I’ve married and moved from Washington but I still read Capitol Hill Blue and follow Doug’s writings. Once again, I see him come under fire because of his loyalty to others. It is so sad that those who do not really know this man choose to judge him with so little knowledge.
Doug
I try to catch your blogs daily – although I don’t always agree with your line of thinking (but frequently do), you always make a clear case for your views and give me something to think about. Maybe that’s the problem, some folks don’t want to think.
Of all the “rights” we US citizens lay claim to, Freedom of Speech is the hardest to live with, but it’s is also what sets us apart from many of people around the world. So to all those out there that are trying so hard to silence anyone that says (or prints) things you don’t agree with (or who have the courage to speak up about issues that no one else will talk about) – it’s time you went back to Civics class! Study the Constitution again (there’s more to it than the right to own and carry guns) – be patriotic – support Freedom of Speech!!
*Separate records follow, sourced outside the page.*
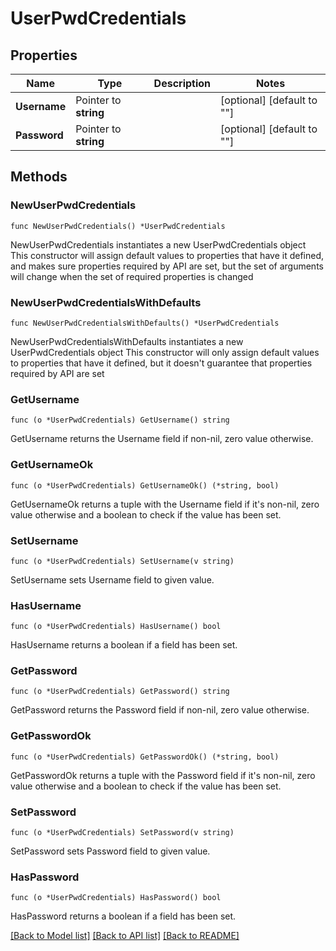 # UserPwdCredentials

## Properties

Name | Type | Description | Notes
------------ | ------------- | ------------- | -------------
**Username** | Pointer to **string** |  | [optional] [default to ""]
**Password** | Pointer to **string** |  | [optional] [default to ""]

## Methods

### NewUserPwdCredentials

`func NewUserPwdCredentials() *UserPwdCredentials`

NewUserPwdCredentials instantiates a new UserPwdCredentials object
This constructor will assign default values to properties that have it defined,
and makes sure properties required by API are set, but the set of arguments
will change when the set of required properties is changed

### NewUserPwdCredentialsWithDefaults

`func NewUserPwdCredentialsWithDefaults() *UserPwdCredentials`

NewUserPwdCredentialsWithDefaults instantiates a new UserPwdCredentials object
This constructor will only assign default values to properties that have it defined,
but it doesn't guarantee that properties required by API are set

### GetUsername

`func (o *UserPwdCredentials) GetUsername() string`

GetUsername returns the Username field if non-nil, zero value otherwise.

### GetUsernameOk

`func (o *UserPwdCredentials) GetUsernameOk() (*string, bool)`

GetUsernameOk returns a tuple with the Username field if it's non-nil, zero value otherwise
and a boolean to check if the value has been set.

### SetUsername

`func (o *UserPwdCredentials) SetUsername(v string)`

SetUsername sets Username field to given value.

### HasUsername

`func (o *UserPwdCredentials) HasUsername() bool`

HasUsername returns a boolean if a field has been set.

### GetPassword

`func (o *UserPwdCredentials) GetPassword() string`

GetPassword returns the Password field if non-nil, zero value otherwise.

### GetPasswordOk

`func (o *UserPwdCredentials) GetPasswordOk() (*string, bool)`

GetPasswordOk returns a tuple with the Password field if it's non-nil, zero value otherwise
and a boolean to check if the value has been set.

### SetPassword

`func (o *UserPwdCredentials) SetPassword(v string)`

SetPassword sets Password field to given value.

### HasPassword

`func (o *UserPwdCredentials) HasPassword() bool`

HasPassword returns a boolean if a field has been set.


[[Back to Model list]](../README.md#documentation-for-models) [[Back to API list]](../README.md#documentation-for-api-endpoints) [[Back to README]](../README.md)


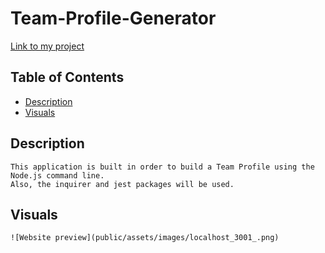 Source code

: # Team-Profile-Generator
[Link to my project]()

## Table of Contents
- [Description](#description)
- [Visuals](#visuals)

## Description
    This application is built in order to build a Team Profile using the Node.js command line. 
    Also, the inquirer and jest packages will be used.

## Visuals
    ![Website preview](public/assets/images/localhost_3001_.png)

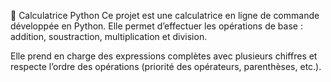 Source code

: 🧮 Calculatrice Python
Ce projet est une calculatrice en ligne de commande développée en Python.
Elle permet d’effectuer les opérations de base : addition, soustraction, multiplication et division.

Elle prend en charge des expressions complètes avec plusieurs chiffres et respecte l’ordre des opérations (priorité des opérateurs, parenthèses, etc.).
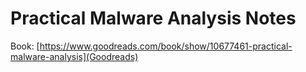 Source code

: # Practical Malware Analysis Notes
Book: [https://www.goodreads.com/book/show/10677461-practical-malware-analysis](Goodreads)
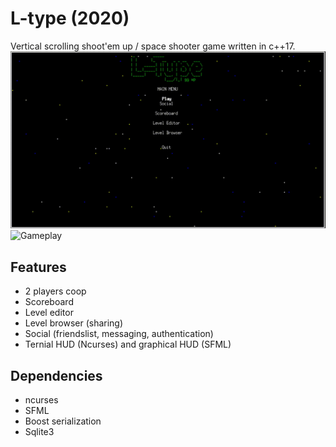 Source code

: # L-type (2020)
Vertical scrolling shoot'em up / space shooter game written in c++17.
![Menu](https://github.com/herr-m/l-type-2020/blob/master/menu.gif)
![Gameplay](https://github.com/herr-m/l-type-2020/blob/master/gameplay.gif)



## Features
- 2 players coop
- Scoreboard
- Level editor
- Level browser (sharing)
- Social (friendslist, messaging, authentication)
- Ternial HUD (Ncurses) and graphical HUD (SFML)

## Dependencies
- ncurses
- SFML
- Boost serialization
- Sqlite3
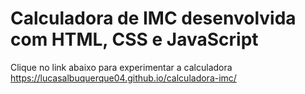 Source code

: # Calculadora de IMC desenvolvida com HTML, CSS e JavaScript

Clique no link abaixo para experimentar a calculadora
https://lucasalbuquerque04.github.io/calculadora-imc/

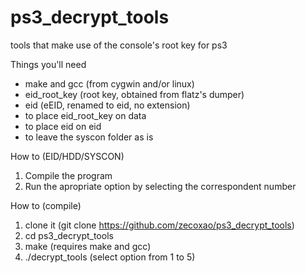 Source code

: # ps3_decrypt_tools
tools that make use of the console's root key for ps3

Things you'll need

*	make and gcc (from cygwin and/or linux) 
*	eid_root_key (root key, obtained from flatz's dumper)
*	eid 		 (eEID, renamed to eid, no extension)
* 	to place eid_root_key on data
*	to place eid on eid
* 	to leave the syscon folder as is

How to (EID/HDD/SYSCON)

1. Compile the program
2. Run the apropriate option by selecting the correspondent number

How to (compile)

1. clone it (git clone https://github.com/zecoxao/ps3_decrypt_tools)
2. cd ps3_decrypt_tools
3. make (requires make and gcc)
4. ./decrypt_tools (select option from 1 to 5)
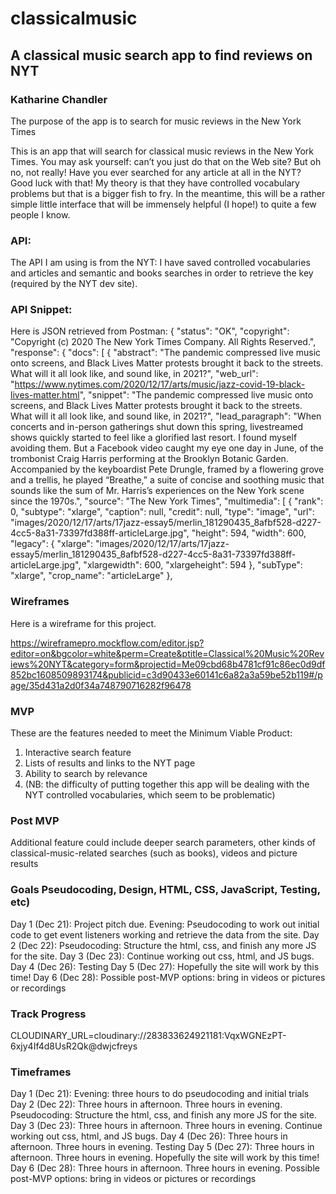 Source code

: # classicalmusic
## A classical music search app to find reviews on NYT


### Katharine Chandler

The purpose of the app is to search for music reviews in the New York Times


This is an app that will search for classical music reviews in the New York Times. You may ask yourself: can’t you just do that on the Web site? But oh no, not really! Have you ever searched for any article at all in the NYT? Good luck with that! My theory is that they have controlled vocabulary problems but that is a bigger fish to fry. In the meantime, this will be a rather simple little interface that will be immensely helpful (I hope!) to quite a few people I know.

### API:

The API I am using is from the NYT: I have saved controlled vocabularies and articles and semantic and books searches in order to retrieve the key (required by the NYT dev site).



### API Snippet:

Here is JSON retrieved from Postman: 
{
    "status": "OK",
    "copyright": "Copyright (c) 2020 The New York Times Company. All Rights Reserved.",
    "response": {
        "docs": [
            {
                "abstract": "The pandemic compressed live music onto screens, and Black Lives Matter protests brought it back to the streets. What will it all look like, and sound like, in 2021?",
                "web_url": "https://www.nytimes.com/2020/12/17/arts/music/jazz-covid-19-black-lives-matter.html",
                "snippet": "The pandemic compressed live music onto screens, and Black Lives Matter protests brought it back to the streets. What will it all look like, and sound like, in 2021?",
                "lead_paragraph": "When concerts and in-person gatherings shut down this spring, livestreamed shows quickly started to feel like a glorified last resort. I found myself avoiding them. But a Facebook video caught my eye one day in June, of the trombonist Craig Harris performing at the Brooklyn Botanic Garden. Accompanied by the keyboardist Pete Drungle, framed by a flowering grove and a trellis, he played “Breathe,” a suite of concise and soothing music that sounds like the sum of Mr. Harris’s experiences on the New York scene since the 1970s.",
                "source": "The New York Times",
                "multimedia": [
                    {
                        "rank": 0,
                        "subtype": "xlarge",
                        "caption": null,
                        "credit": null,
                        "type": "image",
                        "url": "images/2020/12/17/arts/17jazz-essay5/merlin_181290435_8afbf528-d227-4cc5-8a31-73397fd388ff-articleLarge.jpg",
                        "height": 594,
                        "width": 600,
                        "legacy": {
                            "xlarge": "images/2020/12/17/arts/17jazz-essay5/merlin_181290435_8afbf528-d227-4cc5-8a31-73397fd388ff-articleLarge.jpg",
                            "xlargewidth": 600,
                            "xlargeheight": 594
                        },
                        "subType": "xlarge",
                        "crop_name": "articleLarge"
                    },

### Wireframes

Here is a wireframe for this project.

https://wireframepro.mockflow.com/editor.jsp?editor=on&bgcolor=white&perm=Create&ptitle=Classical%20Music%20Reviews%20NYT&category=form&projectid=Me09cbd68b4781cf91c86ec0d9df852bc1608509893174&publicid=c3d90433e60141c6a82a3a59be52b119#/page/35d431a2d0f34a748790716282f96478

### MVP

These are the features needed to meet the Minimum Viable Product:
1. Interactive search feature
2. Lists of results and links to the NYT page
3. Ability to search by relevance
4. (NB: the difficulty of putting together this app will be dealing with the NYT controlled vocabularies, which seem to be problematic)

### Post MVP

Additional feature could include deeper search parameters, other kinds of classical-music-related searches (such as books), videos and picture results

### Goals Pseudocoding, Design, HTML, CSS, JavaScript, Testing, etc) 

Day 1 (Dec 21): Project pitch due. Evening: Pseudocoding to work out initial code to get event listeners working and retrieve the data from the site.
Day 2 (Dec 22): Pseudocoding: Structure the html, css, and finish any more JS for the site. 
Day 3 (Dec 23): Continue working out css, html, and JS bugs. 
Day 4 (Dec 26): Testing
Day 5 (Dec 27): Hopefully the site will work by this time!
Day 6 (Dec 28): Possible post-MVP options: bring in videos or pictures or recordings

### Track Progress

CLOUDINARY_URL=cloudinary://283833624921181:VqxWGNEzPT-6xjy4If4d8UsR2Qk@dwjcfreys

### Timeframes

Day 1 (Dec 21): Evening: three hours to do pseudocoding and initial trials
Day 2 (Dec 22): Three hours in afternoon.  Three hours in evening. Pseudocoding: Structure the html, css, and finish any more JS for the site. 
Day 3 (Dec 23): Three hours in afternoon. Three hours in evening. Continue working out css, html, and JS bugs. 
Day 4 (Dec 26): Three hours in afternoon. Three hours in evening. Testing
Day 5 (Dec 27): Three hours in afternoon. Three hours in evening. Hopefully the site will work by this time!
Day 6 (Dec 28): Three hours in afternoon. Three hours in evening. Possible post-MVP options: bring in videos or pictures or recordings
Keep up the good work Doug – my brain needs the exercise.
On average, national polls show Bush’s approval rating to be 30.2 percent so 70 percent of those polled – in a number of polls — disapprove of the job he’s doing. Congress fares even worse with an average approval rating of 18.7 percent and only 15.6 percent of the people think the country is headed in the right direction.
Doug, your columns express your view of the world around us and seem to reflect the concerns of the majority. Those with minority views clearly have the right to disagree. You give them the opportunity to do so, but it appears most of your detractors are too cowardly to stand up publicly do so. Or perhaps they are upset with the facts.
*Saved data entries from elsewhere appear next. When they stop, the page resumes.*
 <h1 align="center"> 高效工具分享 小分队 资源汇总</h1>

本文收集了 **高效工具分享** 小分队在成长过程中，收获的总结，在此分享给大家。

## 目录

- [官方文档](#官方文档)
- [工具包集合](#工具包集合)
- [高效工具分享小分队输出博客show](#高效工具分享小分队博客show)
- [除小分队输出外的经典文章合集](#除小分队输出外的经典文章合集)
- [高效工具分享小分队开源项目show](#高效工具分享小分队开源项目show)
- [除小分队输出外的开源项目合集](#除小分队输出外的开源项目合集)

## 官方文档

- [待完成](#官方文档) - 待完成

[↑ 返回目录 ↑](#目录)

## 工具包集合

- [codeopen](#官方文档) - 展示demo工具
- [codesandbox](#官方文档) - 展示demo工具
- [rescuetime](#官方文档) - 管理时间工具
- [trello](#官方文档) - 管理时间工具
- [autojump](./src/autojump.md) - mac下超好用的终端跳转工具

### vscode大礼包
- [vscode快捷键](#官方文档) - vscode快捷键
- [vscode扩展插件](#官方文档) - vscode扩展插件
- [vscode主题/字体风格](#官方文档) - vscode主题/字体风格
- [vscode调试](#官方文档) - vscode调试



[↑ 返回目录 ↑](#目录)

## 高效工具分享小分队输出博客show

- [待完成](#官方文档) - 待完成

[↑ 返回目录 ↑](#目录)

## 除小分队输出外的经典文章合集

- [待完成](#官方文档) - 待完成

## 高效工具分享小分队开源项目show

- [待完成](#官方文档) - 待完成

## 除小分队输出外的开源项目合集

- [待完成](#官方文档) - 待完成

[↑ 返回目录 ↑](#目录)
John Adams once said “Facts are stubborn things; and whatever may be our wishes , our inclinations, or the dictates of our passions, they cannot alter the state of the facts and evidence.”
I don’t live in Floyd and am not a Citizens Telephone customer so have no frame of reference for those battles. I am, however, an American and I’m actively working to rid this nation of Bush and Cheney and so many others whose lies and arrogance and, in too many cases, sheer stupidity continue to take their toll on my country’s well-being. Bush and his administration will be gone in 242 days, 13 hours and 56 minutes — not a second too soon.
Doug,
You must be doing something right if you’re stirring up so much fuss! I agree that Wendell is a nice guy and a fine Clerk. Like more and more folks these days, I don’t affiliate with a political party and I vote my conscience. I believe in unifying people and political parties are designed from the get-go to divide us.
It is disturbing although not surprising that there are some folks sneaking around like vermin attempting to discredit you and/or interrupt your livelihood. The fact that they don’t understand the bigger picture of who you are and what you’re about further testifies to their cockroach-level intellect and equally loathesome ethical values. If they had any self respect at all, they would step into the light and at least own up to their own words and actions.
It’s unfortunate but true that the vast majority of national-level politicians are cut from the same cloth. Those with higher ethical and moral values have a more difficult road to travel if they want to raise enough money to get that far. Most of the entities that are capable of financing today’s nine-figure (eventually ten-figure I’m sure) campaign bills will at some point ask them to compromise those values. Add to this the fact that the game is rigged so third parties don’t have a chance at all and it’s hard keep a positive attitude about our system.
We can only hope that someone will come along that can buck this trend (and that we’ll have the good sense to vote for them). Then we would have to clean up the legislature! The odds are incredibly out of balance, but the change has to start somewhere, doesn’t it?